=== TASK DATA ===
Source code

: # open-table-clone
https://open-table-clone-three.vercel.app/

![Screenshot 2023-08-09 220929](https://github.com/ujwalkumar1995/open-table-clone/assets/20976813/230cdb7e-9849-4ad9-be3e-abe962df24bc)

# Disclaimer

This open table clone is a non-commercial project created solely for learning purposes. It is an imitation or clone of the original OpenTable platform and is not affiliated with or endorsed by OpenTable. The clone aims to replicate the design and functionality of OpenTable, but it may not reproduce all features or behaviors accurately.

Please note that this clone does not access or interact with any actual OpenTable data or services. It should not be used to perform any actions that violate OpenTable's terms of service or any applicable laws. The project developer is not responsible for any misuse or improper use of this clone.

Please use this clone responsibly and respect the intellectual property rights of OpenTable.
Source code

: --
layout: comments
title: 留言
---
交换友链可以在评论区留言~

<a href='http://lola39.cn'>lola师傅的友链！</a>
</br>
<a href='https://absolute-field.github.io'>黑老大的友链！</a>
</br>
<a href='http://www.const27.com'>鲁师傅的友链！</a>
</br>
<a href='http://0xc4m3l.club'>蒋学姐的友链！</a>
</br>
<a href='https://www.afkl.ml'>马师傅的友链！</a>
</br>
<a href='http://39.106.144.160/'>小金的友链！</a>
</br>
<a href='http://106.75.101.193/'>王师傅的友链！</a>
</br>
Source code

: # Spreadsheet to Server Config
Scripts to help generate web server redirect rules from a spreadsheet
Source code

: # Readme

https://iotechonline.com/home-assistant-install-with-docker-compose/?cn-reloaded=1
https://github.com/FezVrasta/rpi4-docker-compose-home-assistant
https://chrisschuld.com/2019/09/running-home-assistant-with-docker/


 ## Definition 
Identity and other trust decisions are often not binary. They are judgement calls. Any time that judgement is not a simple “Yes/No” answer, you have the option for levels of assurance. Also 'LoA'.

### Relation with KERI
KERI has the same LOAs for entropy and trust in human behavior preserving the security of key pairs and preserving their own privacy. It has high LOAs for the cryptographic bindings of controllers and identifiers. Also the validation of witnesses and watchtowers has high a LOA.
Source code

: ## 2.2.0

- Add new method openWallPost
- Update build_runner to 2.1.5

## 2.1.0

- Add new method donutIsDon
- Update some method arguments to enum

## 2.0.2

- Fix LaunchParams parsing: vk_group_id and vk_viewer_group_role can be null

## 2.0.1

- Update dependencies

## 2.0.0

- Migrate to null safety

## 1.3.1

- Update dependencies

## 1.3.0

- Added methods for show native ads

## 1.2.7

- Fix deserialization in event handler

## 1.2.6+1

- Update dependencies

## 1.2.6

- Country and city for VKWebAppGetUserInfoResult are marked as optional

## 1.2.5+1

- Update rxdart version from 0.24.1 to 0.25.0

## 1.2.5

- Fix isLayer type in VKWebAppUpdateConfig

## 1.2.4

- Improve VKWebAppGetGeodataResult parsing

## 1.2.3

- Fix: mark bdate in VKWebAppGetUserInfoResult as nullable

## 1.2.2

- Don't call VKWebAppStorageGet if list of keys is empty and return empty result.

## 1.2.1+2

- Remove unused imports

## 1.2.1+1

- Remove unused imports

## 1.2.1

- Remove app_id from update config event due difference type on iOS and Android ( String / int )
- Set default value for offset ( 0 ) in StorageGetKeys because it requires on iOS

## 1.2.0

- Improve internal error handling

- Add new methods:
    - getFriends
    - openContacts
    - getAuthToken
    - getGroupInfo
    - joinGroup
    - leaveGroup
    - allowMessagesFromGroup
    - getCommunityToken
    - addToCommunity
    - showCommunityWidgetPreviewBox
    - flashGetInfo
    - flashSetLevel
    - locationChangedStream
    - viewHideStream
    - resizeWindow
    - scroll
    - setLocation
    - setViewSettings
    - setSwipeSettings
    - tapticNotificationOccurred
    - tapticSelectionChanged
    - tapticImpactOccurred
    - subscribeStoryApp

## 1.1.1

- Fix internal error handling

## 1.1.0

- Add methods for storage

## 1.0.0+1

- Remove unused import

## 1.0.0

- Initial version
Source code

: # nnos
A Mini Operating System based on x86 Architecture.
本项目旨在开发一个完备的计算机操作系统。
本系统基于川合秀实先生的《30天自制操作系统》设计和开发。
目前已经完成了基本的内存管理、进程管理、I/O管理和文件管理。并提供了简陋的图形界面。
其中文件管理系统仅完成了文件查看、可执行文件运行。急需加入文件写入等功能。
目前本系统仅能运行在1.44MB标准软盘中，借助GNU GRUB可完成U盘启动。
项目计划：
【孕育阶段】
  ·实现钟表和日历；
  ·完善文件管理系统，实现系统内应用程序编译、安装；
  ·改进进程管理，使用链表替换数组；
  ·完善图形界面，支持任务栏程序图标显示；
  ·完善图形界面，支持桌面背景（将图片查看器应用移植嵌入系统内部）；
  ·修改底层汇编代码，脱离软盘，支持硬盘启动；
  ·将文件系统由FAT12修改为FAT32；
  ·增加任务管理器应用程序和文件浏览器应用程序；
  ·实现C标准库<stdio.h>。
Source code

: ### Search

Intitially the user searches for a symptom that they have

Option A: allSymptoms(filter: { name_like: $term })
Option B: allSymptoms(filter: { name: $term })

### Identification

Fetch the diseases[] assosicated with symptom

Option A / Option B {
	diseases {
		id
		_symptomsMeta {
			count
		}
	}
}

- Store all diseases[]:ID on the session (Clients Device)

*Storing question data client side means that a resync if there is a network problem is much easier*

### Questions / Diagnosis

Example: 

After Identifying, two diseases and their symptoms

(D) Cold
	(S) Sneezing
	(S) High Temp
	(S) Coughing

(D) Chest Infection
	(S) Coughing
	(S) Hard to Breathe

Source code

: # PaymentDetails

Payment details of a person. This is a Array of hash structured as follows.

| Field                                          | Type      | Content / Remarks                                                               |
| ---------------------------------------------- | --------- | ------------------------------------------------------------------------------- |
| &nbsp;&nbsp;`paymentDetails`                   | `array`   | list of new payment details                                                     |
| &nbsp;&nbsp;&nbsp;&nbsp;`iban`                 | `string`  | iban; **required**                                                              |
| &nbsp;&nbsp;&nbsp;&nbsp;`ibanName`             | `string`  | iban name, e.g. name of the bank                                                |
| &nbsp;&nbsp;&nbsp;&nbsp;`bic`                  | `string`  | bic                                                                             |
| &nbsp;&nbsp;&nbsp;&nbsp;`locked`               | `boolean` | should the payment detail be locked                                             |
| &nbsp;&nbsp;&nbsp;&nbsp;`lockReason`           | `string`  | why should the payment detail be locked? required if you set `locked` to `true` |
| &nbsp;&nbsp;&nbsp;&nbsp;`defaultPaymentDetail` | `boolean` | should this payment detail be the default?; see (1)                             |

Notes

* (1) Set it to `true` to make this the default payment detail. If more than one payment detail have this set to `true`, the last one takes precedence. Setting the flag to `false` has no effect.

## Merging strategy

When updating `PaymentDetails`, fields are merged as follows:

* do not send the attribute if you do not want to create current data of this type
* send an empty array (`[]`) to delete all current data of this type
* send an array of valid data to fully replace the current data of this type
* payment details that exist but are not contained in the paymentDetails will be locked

=== YOUR INSTRUCTIONS ===
The required answer is each line of the entries containing the string "KERI".

=== SOLUTION ===
### Relation with KERI
KERI has the same LOAs for entropy and trust in human behavior preserving the security of key pairs and preserving their own privacy. It has high LOAs for the cryptographic bindings of controllers and identifiers. Also the validation of witnesses and watchtowers has high a LOA.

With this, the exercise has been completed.